The Midnight Blizzard (aka Nobelium) group managed to obtain the e-mail information of high-ranking Microsoft executives through a legacy tenant. Through this tenant, which was apparently no longer known to Microsoft’s security teams, the group was able to move laterally to access the emails. We wrote a post about it shortly after the incident last week.

In an extensive blog, Microsoft explains how the company found out about Midnight Blizzard’s exact dealings. It also tries to emphasize that the infiltration couldn’t happen to customers today. Had the affected legacy tenant been deployed currently, current practices would have thwarted an attack, Microsoft said. However, that explanation will not quell expert criticism of the incident.

Old story

It is to be appreciated that Microsoft is being forthright about the practices of an attacker who penetrated the company itself. Such initiatives help other organizations be prepared for similar incidents. However, it is notable that the new blog repeats much information from previous coverage. Indeed, back in June 2023, Microsoft sounded the alarm about Midnight Blizzard’s tactics. Stolen credentials, vulnerabilities in webmail software and the deployment of JavaScript malware were mentioned as the attack vectors. Also, two months later, the tech giant published a blog showing that Midnight Blizzard used social engineering tactics on Teams to bypass MFA. The attack on Microsoft did not require the circumvention of MFA, by the way, as it was turned off for access to the corporate environment.

Now, Microsoft is highlighting the actual steps the group took to get into the Redmond-based company and remain unseen. Initial access had been gained via password spraying, while OAuth applications were deployed for malicious purposes. These tools made it possible to receive authentication for Microsoft Exchange Online, where the corporate emails could be found. Then, the hackers avoided detection by operating through perfectly unsuspicious residential IP addresses.

To Politico, CTO at nbhd.ai Marc Rogers suggests that Microsoft’s rhetoric is misleading. “I love how they wordsmithed it into a warning about how sophisticated these attackers are and the dangerous new world we find ourselves in. When in reality it appears to have been a massive failure of security best practice,” he says. SVP Counter Adversary Operations at CrowdStrike Adam Meyers added, “I can tell you as someone who works at a security company, our executives are not residing on legacy tenants without an MFA.”

“You would think that the executive leadership of Microsoft and their cybersecurity team would be running in a more secure environment. So seemingly the largest enterprise in the world doesn’t know how to implement multi-factor authentication.”

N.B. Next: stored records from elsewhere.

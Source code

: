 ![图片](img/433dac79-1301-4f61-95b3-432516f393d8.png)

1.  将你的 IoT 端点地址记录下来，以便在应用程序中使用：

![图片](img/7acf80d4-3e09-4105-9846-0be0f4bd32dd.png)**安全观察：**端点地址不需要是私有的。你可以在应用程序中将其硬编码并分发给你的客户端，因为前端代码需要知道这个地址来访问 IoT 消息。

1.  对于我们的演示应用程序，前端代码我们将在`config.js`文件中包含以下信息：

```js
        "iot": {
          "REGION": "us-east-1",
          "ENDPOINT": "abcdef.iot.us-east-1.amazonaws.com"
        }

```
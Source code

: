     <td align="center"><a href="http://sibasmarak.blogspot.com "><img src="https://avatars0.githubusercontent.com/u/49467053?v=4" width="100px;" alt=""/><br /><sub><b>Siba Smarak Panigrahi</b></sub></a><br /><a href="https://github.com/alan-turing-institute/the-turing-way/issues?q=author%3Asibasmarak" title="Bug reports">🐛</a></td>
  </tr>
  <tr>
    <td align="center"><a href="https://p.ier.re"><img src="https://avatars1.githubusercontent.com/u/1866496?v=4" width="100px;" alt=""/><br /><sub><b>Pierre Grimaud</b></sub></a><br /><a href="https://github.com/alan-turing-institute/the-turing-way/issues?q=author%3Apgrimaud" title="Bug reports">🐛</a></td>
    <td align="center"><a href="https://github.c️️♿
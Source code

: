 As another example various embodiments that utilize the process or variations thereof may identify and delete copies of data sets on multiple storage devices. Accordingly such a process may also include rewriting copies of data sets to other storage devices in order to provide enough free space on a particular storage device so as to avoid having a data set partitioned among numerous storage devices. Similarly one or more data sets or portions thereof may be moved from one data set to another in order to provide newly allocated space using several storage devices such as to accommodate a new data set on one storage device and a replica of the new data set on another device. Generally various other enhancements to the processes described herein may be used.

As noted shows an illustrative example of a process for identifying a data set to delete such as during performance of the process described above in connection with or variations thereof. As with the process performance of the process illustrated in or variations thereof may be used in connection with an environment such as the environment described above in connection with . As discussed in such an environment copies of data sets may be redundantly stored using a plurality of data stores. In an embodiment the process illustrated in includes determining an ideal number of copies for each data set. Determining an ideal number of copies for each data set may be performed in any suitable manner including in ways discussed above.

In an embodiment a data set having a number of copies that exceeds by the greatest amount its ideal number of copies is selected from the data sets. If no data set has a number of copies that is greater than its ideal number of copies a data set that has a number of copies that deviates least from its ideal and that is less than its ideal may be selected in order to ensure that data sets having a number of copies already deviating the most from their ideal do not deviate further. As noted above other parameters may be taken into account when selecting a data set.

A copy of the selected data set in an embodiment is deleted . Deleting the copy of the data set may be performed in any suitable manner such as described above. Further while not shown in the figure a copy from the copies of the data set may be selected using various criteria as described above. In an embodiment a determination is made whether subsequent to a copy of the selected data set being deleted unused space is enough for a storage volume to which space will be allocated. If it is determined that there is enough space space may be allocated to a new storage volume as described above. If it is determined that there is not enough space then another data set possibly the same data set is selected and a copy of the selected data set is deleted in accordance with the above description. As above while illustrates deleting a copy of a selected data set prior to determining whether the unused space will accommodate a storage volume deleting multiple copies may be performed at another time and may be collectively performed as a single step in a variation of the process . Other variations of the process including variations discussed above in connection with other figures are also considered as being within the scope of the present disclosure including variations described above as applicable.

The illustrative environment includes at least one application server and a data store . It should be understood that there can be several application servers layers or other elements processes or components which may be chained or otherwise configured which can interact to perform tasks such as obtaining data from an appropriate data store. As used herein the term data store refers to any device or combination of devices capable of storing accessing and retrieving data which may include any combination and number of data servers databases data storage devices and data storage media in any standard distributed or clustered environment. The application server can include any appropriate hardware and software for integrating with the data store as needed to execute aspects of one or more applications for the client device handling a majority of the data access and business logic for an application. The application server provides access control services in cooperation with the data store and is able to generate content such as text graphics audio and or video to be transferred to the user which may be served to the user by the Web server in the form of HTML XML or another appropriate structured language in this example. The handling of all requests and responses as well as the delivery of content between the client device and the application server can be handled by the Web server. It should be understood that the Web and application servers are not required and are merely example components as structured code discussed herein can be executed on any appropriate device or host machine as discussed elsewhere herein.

Other organizations warned

Microsoft let it be known in the blog that it’s aware of other organizations that have also been affected by Midnight Blizzard. HPE is one of them, although that company could not immediately confirm a link between the Microsoft incident and its infiltration. Either way, Midnight Blizzard is primarily targeting government agencies, NGOs and larger IT service providers in Europe and the United States. The infamous 2020 SolarWinds hack was also carried out by this group.

It’s not clear if we will get to hear from all affected parties. Either way, it is said to be a major cyber-espionage campaign. Microsoft itself suggests that the attackers were only after the company’s knowledge of the hacking group’s activities. Given that Microsoft is the world’s largest endpoint security player, that objective and the specific target is not entirely surprising.

However, we do have to wonder why exactly corporate accounts would have been targeted in that case. After all, the mailboxes of senior Microsoft (and HPE) employees contain much more information than just knowledge about the hacker group. From this stolen information, which will still be in the hands of Midnight Blizzard, much of Microsoft’s future plans can be gleaned. However, very little is known about the exact information that was stolen. We know from both Microsoft and HPE that only a “small portion” of the company’s e-mail inboxes were involved. Therefore, the impact of this hack has yet to surface, as well as who else was in Midnight Blizzard’s crosshairs.